Look through the records and copy each line that has "chapterrefs" in it.

→ **Recorded data**
━━━━━━━━

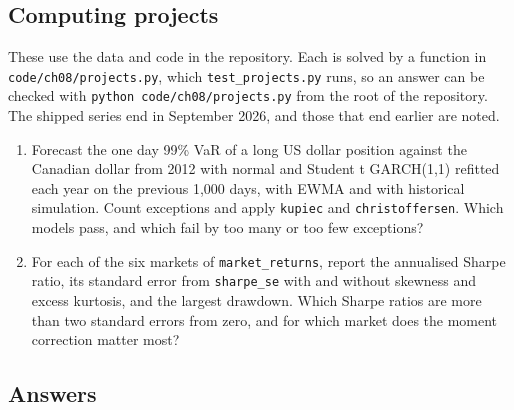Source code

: \begin{chapterrefs}
\subsection*{Computing projects}
\label{sec8:projects}
These use the data and code in the repository. Each is solved by a function in
\texttt{code/ch08/projects.py}, which \texttt{test\_projects.py} runs, so an answer can be
checked with \texttt{python code/ch08/projects.py} from the root of the repository. The
shipped series end in September 2026, and those that end earlier are noted.

\begin{enumerate}[label=\textbf{P8.\arabic*}, leftmargin=*, ref=P8.\arabic*]
\item Forecast the one day 99\% VaR of a long US dollar position against the Canadian dollar from 2012 with
normal and Student t GARCH(1,1) refitted each year on the previous 1,000 days, with EWMA and with
historical simulation. Count exceptions and apply \texttt{kupiec} and \texttt{christoffersen}. Which models
pass, and which fail by too many or too few exceptions?
\item For each of the six markets of \texttt{market\_returns}, report the annualised Sharpe ratio, its standard
error from \texttt{sharpe\_se} with and without skewness and excess kurtosis, and the largest drawdown.
Which Sharpe ratios are more than two standard errors from zero, and for which market does the moment
correction matter most?
\end{enumerate}

\subsection*{Answers}


\end{chapterrefs}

━━━━━━━━

→ **Solution to this problem**
: \begin{chapterrefs}
\end{chapterrefs}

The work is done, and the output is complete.